I often think, and the thought is frequently reinforced by students and clients, that the poet is the last one to hear their own voice. Me included. Advice is a tricky thing. From personal experience, I recommend sheer volume. Release the inner critic from its cage and write, write, write. It’s exhausting. You’ll be so tired of the seven layers of pretty packaging you muffle your singular voice in that eventually you’ll want to be more efficient, find a way to strip down and say what you must as only you can, and before you pass out. This is also known as revision. CNP: What is your editing process like?
Back in grad school, Arielle Greenberg introduced my tiny cohort to the contract. We’d read a poem and make a list of 10 or so things the poem was doing—the choices the poet made and the contract they adhered to regarding form, syntax, punctuation, titling, etc.—and, critically, where the poet broke contract. We applied the contract questions to our own poems, and while I rarely write out 10 questions these days, the exercise was elemental to considering my own intent and having agency in, taking responsibility for, my own work.

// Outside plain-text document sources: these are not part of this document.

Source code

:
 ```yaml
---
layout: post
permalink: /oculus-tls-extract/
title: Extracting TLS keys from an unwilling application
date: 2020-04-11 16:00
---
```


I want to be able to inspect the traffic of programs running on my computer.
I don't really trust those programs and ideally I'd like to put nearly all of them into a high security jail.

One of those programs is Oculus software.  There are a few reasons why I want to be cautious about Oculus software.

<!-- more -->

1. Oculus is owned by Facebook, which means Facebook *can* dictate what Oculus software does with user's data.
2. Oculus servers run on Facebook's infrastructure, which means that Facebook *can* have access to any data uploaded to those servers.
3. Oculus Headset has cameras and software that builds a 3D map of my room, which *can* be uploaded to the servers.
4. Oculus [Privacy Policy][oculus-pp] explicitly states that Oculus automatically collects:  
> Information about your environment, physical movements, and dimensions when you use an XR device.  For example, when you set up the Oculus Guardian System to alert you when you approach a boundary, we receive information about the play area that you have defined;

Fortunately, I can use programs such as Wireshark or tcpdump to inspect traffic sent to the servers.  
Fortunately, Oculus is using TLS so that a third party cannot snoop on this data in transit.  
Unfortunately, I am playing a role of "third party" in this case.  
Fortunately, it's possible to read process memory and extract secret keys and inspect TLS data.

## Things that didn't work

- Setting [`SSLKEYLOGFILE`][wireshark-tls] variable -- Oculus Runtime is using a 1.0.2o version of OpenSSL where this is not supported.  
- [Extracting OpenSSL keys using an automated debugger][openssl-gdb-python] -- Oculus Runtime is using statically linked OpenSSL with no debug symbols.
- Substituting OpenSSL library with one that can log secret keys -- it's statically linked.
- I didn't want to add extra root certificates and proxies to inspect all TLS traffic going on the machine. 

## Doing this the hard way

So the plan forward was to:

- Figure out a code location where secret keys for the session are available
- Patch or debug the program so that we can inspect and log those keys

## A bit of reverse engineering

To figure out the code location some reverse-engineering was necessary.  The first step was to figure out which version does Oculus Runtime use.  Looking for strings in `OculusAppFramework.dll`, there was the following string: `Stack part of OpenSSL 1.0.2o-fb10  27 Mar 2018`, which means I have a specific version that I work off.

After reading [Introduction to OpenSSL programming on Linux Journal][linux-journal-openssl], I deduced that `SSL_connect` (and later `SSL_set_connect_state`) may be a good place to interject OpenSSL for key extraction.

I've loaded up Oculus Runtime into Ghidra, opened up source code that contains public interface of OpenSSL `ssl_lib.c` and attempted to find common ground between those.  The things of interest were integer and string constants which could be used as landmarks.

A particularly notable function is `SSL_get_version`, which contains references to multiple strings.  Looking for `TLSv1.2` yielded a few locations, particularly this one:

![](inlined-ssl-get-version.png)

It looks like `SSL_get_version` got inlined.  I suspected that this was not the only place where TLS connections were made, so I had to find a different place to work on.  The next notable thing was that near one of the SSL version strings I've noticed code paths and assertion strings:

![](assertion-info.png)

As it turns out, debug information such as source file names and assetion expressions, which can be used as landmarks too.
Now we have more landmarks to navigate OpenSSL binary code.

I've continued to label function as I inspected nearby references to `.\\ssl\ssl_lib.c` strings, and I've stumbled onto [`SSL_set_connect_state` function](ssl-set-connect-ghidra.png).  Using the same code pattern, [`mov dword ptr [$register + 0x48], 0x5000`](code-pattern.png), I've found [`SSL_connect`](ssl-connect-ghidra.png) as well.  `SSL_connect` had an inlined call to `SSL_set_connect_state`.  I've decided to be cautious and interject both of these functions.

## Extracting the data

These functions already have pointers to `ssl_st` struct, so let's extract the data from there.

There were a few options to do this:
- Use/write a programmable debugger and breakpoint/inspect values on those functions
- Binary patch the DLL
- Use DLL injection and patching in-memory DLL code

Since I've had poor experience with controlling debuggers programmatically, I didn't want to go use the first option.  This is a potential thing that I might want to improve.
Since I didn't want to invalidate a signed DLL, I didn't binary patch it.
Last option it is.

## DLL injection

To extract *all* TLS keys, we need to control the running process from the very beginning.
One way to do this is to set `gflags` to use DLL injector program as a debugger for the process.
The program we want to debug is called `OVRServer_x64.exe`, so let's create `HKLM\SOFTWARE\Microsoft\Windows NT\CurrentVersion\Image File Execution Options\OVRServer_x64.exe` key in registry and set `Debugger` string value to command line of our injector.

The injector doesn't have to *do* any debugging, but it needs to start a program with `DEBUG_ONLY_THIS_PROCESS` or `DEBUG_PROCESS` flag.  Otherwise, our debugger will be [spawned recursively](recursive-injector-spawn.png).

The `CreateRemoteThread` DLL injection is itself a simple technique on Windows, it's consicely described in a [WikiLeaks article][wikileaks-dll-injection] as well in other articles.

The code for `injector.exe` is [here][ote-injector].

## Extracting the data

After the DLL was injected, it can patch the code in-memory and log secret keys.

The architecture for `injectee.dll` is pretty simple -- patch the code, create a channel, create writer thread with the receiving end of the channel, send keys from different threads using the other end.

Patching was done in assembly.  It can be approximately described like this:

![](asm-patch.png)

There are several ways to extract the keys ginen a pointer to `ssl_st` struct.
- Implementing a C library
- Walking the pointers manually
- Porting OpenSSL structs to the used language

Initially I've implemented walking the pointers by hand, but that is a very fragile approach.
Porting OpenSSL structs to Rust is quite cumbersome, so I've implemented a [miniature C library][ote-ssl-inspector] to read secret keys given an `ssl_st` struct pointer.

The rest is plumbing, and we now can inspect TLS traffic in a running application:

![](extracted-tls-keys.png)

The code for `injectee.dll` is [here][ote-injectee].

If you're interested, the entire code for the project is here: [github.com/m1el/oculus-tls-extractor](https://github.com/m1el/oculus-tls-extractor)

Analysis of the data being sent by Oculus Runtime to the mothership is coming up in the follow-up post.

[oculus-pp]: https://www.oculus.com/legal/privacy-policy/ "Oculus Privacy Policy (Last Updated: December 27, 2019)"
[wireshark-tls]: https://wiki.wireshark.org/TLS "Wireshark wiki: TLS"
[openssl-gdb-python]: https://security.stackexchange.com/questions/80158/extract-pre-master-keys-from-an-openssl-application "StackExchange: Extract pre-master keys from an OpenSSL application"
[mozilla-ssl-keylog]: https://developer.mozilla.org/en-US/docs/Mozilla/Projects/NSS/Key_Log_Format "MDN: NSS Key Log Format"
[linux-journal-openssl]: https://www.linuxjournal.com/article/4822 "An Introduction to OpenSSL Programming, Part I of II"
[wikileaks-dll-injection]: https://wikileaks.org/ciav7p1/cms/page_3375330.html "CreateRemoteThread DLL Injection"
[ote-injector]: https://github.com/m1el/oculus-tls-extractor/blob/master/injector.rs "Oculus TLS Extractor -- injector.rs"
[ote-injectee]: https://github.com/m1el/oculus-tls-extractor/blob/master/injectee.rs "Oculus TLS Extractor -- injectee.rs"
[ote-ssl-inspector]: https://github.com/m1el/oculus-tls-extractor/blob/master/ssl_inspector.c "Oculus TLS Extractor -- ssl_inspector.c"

Usually, I rewrite a poem in at least two forms other than the one in which it first took shape. Almost always couplets, almost always prose form, although the poem may take neither shape, ultimately. Rearranging the language in different forms on the page is the best way I know to understand the poem better, as well as deepen my intention.
The editing process I’m most interested in currently is how to order poems in a manuscript—you know, the whole “the sum is greater than its parts” deal. An art in itself, I think. CNP:
When do you know that a poem is finished?
Good question. One of the poems in this issue underwent yet another revision after CNP kindly accepted the piece, though in fact I may prefer the version you took. If a poem holds all that it can hold, and is scrubbed clean down to the enamel, it’s either done or it’s time to move on. I’m not a “this poem was ten years in the making” kind of poet, I don’t think. It’s a dynamic process, and some poems, if they languish too long or see too much tinkering, simply fade for me. I’m not writing poems so that they can be engraved in stone. James Longenbach said a poem is “…an event that happens on the page rather than a recounting of an event that happened prior to the page…” For me, that means, among other things, that often a poem will tell me to quit pestering it and let it be. A poem is finished if, a) I like it as something separate from me, and, b) it tells me, or nods to, something I didn’t know. And of course, there’s gotta be music. Harmonically or discordantly, it has to sing.